I Love Him startingover: I can't turn the feelings off, I love and miss him. We have been through so much together and I don't want to let go of that. I don't want to give up and walk away, he is the father of my children and the love of my life.
Re: I Love Him alonewith2: I can understand those feelings all too well. It's what kept me there waiting for over 3 years. But just like with my stbx, you also need to realize that yours is an ass. He's not going to change no matter how hard you wish for it.
One day it finally dawned on me...if he really wanted to be with me, then he would be. Nothing else to insert in that line. There are no ifs, ands, or buts about it. If it was something he truly wanted, then it would be...so I had to make that choice.

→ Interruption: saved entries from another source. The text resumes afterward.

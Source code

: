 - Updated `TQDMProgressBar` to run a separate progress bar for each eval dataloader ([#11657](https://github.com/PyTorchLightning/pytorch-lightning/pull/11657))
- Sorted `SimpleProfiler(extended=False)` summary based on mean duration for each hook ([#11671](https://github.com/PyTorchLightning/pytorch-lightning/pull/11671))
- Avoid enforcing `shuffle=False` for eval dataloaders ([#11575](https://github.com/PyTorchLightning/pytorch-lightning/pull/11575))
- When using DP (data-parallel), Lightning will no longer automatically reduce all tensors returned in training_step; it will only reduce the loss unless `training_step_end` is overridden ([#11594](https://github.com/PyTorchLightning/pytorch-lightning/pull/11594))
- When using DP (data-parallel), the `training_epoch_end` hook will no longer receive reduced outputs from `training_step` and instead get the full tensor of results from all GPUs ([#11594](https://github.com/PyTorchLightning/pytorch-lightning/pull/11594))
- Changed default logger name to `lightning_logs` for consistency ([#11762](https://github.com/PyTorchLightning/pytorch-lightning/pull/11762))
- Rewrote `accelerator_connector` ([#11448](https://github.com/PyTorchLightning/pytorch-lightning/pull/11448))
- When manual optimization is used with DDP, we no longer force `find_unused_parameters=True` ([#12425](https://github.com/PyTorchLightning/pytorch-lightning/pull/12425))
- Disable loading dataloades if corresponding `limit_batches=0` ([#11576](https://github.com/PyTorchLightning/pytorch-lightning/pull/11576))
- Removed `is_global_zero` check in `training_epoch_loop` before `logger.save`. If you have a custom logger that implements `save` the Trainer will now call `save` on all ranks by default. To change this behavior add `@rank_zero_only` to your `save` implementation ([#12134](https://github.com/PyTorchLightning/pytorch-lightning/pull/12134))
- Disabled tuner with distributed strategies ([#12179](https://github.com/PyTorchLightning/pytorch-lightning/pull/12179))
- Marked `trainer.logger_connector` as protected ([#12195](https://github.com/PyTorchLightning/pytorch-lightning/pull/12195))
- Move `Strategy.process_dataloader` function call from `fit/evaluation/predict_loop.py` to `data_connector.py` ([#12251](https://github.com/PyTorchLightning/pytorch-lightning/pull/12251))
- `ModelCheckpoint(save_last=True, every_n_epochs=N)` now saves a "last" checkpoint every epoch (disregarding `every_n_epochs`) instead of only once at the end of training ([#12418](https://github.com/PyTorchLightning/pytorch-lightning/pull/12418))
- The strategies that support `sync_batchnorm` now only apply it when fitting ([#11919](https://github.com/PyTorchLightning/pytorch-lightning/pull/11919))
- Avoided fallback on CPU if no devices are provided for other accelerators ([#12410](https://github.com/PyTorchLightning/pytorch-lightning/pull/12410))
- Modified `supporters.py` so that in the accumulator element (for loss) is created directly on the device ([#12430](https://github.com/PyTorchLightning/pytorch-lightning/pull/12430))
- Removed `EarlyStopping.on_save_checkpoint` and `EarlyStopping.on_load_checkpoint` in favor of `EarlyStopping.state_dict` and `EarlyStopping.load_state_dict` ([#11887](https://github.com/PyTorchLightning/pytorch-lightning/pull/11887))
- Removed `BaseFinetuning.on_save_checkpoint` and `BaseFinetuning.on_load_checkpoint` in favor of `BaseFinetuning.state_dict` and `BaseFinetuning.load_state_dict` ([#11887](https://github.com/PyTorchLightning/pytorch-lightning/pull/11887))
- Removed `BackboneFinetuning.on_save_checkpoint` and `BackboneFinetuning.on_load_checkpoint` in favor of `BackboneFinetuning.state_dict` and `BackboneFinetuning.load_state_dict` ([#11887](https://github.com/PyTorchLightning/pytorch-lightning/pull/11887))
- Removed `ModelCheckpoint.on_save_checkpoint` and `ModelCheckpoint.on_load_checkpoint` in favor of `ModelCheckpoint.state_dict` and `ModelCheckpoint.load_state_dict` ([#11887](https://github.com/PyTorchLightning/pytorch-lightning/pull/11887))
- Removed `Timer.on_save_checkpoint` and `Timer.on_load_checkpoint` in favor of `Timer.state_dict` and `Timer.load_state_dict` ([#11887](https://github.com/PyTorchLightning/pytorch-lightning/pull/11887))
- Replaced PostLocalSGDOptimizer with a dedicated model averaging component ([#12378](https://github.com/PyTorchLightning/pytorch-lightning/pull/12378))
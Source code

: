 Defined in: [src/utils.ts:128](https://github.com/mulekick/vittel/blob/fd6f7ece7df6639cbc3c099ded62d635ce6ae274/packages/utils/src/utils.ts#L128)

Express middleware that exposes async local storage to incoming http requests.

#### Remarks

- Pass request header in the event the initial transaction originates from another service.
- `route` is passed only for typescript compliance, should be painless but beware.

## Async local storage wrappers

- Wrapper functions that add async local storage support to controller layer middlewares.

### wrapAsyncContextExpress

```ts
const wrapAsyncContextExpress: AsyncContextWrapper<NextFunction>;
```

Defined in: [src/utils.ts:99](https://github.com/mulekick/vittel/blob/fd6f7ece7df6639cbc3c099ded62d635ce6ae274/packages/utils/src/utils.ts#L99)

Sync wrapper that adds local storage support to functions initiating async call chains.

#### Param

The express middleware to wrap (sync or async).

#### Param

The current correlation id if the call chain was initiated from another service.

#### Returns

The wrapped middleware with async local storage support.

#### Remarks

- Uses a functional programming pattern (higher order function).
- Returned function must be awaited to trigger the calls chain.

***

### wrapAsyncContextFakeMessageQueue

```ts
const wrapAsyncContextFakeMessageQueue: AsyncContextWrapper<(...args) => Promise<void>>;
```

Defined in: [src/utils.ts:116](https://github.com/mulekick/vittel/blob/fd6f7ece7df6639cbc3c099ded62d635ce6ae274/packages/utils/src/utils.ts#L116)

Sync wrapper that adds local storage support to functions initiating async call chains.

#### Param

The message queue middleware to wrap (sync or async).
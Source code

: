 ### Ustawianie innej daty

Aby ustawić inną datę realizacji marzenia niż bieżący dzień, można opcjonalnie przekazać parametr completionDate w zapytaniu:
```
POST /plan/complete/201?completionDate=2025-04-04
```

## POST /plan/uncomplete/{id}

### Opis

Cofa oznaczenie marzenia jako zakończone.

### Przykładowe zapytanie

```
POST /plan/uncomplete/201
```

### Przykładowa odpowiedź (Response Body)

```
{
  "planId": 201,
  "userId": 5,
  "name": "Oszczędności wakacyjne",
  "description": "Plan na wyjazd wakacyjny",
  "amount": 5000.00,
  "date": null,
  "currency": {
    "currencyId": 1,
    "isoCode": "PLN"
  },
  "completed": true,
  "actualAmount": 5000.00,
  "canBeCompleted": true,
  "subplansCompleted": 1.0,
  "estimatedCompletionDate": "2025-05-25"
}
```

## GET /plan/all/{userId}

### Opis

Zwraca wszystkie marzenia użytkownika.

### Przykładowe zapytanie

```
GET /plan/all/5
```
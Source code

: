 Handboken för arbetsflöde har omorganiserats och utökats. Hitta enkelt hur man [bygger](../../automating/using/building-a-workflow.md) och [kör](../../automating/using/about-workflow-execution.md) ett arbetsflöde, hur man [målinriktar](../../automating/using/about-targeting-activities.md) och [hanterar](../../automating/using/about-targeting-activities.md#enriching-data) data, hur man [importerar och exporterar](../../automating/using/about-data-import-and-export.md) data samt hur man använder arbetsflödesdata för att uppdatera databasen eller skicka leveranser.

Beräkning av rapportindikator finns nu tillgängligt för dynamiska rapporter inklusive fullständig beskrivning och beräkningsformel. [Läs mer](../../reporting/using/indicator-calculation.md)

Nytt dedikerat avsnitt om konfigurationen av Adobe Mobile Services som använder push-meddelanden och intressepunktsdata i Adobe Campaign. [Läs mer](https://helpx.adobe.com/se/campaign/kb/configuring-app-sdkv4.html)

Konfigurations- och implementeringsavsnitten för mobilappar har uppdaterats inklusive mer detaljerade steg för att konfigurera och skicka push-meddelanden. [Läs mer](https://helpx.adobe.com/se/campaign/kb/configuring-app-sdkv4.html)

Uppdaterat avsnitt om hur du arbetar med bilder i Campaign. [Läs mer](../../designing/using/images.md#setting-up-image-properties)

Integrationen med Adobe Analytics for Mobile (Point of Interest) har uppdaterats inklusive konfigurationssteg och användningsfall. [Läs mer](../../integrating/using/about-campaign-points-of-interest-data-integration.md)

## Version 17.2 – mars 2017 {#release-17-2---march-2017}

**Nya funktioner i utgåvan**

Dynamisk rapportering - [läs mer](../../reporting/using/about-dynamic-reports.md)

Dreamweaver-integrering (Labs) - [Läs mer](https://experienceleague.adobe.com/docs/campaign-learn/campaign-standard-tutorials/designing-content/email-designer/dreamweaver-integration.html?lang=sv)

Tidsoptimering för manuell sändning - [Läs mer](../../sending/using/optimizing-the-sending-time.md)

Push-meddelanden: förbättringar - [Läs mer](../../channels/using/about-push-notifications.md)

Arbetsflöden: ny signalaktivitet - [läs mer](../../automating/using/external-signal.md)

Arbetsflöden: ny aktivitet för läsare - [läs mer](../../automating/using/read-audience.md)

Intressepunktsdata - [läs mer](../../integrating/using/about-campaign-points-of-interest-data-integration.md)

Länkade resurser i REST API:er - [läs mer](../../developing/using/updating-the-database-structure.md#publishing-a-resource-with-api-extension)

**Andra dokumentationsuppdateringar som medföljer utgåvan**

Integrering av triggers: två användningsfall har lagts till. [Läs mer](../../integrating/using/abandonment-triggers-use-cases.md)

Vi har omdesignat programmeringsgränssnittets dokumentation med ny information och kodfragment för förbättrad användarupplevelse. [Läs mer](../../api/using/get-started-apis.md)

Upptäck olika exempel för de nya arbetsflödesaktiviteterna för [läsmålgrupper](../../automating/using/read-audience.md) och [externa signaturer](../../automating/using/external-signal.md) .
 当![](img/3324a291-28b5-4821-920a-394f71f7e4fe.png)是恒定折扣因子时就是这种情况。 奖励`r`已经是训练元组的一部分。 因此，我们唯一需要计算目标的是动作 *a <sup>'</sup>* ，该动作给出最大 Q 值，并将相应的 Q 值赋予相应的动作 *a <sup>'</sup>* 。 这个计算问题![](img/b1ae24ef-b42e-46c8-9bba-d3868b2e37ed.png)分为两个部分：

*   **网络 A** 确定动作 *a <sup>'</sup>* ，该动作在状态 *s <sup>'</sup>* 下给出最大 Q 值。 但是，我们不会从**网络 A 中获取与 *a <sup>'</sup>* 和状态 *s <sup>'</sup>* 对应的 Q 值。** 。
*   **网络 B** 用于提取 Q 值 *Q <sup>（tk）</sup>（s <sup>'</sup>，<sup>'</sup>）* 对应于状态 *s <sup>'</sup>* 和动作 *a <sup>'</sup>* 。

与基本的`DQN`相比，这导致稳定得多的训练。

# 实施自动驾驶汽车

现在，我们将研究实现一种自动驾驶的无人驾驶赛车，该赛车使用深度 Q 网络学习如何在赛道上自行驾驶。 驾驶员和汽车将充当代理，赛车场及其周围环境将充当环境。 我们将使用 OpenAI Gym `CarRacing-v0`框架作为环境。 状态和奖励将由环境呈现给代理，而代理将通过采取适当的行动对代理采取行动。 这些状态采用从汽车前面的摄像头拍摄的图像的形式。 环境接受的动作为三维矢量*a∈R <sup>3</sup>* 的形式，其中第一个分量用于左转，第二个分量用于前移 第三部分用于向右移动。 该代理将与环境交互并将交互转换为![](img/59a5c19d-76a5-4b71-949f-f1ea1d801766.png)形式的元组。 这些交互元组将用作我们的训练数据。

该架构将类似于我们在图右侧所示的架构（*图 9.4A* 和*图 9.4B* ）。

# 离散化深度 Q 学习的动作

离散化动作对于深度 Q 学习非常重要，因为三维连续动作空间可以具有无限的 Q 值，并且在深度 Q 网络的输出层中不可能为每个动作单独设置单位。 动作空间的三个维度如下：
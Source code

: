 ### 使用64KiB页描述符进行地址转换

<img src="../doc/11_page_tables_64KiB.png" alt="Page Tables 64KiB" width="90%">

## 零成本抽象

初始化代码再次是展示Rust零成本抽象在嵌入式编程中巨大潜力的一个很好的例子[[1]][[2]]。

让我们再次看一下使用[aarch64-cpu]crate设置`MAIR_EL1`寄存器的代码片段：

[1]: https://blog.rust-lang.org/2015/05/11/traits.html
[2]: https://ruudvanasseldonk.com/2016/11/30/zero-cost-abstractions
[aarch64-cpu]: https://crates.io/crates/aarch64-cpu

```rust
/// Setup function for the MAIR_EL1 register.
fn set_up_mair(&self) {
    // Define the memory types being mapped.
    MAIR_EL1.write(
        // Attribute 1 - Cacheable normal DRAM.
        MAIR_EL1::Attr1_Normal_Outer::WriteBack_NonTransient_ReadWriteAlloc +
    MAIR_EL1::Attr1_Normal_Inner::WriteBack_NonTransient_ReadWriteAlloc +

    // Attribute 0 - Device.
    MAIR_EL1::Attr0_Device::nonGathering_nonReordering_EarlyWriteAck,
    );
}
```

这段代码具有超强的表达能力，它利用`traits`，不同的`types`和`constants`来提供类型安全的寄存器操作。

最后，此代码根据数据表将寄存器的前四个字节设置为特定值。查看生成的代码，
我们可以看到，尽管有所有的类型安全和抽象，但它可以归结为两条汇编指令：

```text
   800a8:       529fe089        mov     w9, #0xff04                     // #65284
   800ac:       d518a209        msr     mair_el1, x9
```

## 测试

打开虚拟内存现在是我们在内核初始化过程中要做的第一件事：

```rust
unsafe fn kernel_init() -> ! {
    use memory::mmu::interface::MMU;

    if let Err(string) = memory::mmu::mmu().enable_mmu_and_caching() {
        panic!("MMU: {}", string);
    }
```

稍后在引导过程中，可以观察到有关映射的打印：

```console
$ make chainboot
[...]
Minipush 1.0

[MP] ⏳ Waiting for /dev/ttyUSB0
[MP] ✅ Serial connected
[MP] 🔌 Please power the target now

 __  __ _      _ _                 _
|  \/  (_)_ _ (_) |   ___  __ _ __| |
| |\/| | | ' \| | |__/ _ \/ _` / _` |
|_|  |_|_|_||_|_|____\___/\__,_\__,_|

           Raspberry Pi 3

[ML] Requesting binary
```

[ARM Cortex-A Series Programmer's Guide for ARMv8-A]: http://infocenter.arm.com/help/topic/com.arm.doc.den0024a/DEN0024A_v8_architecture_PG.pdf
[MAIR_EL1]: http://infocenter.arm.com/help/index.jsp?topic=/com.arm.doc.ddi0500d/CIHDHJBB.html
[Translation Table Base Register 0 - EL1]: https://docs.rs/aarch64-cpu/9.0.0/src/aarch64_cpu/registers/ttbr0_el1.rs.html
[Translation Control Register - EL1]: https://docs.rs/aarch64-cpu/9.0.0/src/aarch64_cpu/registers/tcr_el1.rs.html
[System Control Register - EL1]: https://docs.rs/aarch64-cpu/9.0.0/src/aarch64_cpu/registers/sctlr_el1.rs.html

At some point you're going have to make that choice. Whether to hang on, getting hurt at every turn, waiting ever so patiently for him to magically realize what's in front of him....or to walk away with the knowledge that you did your best, gave it your best, yet you deserve better.
Re: I Love Him katelyn: Well said, AW2.
Re: I Love Him allmusic76: Hey TT... sorry I havent been around.
Listen, I love her too, but I'm not going to let her hurt me anymore. I don't believe we can choose our emotions, but I do believe we choose how we react to them.
Love him all you want, but love your kids enough to know that loving him isn't enough for him to change things. It's one thing to love someone, it's another thing entirely to feel love for them. I believe that loving someone is an act. It's a gift. You may have feelings for him, but don't let him know. Find a way to let it turn into something else more constructive, that will get you through this.
Re: I Love Him startingover: How the hell do I let go, how do I make the memories stop, how do I make my heart let go?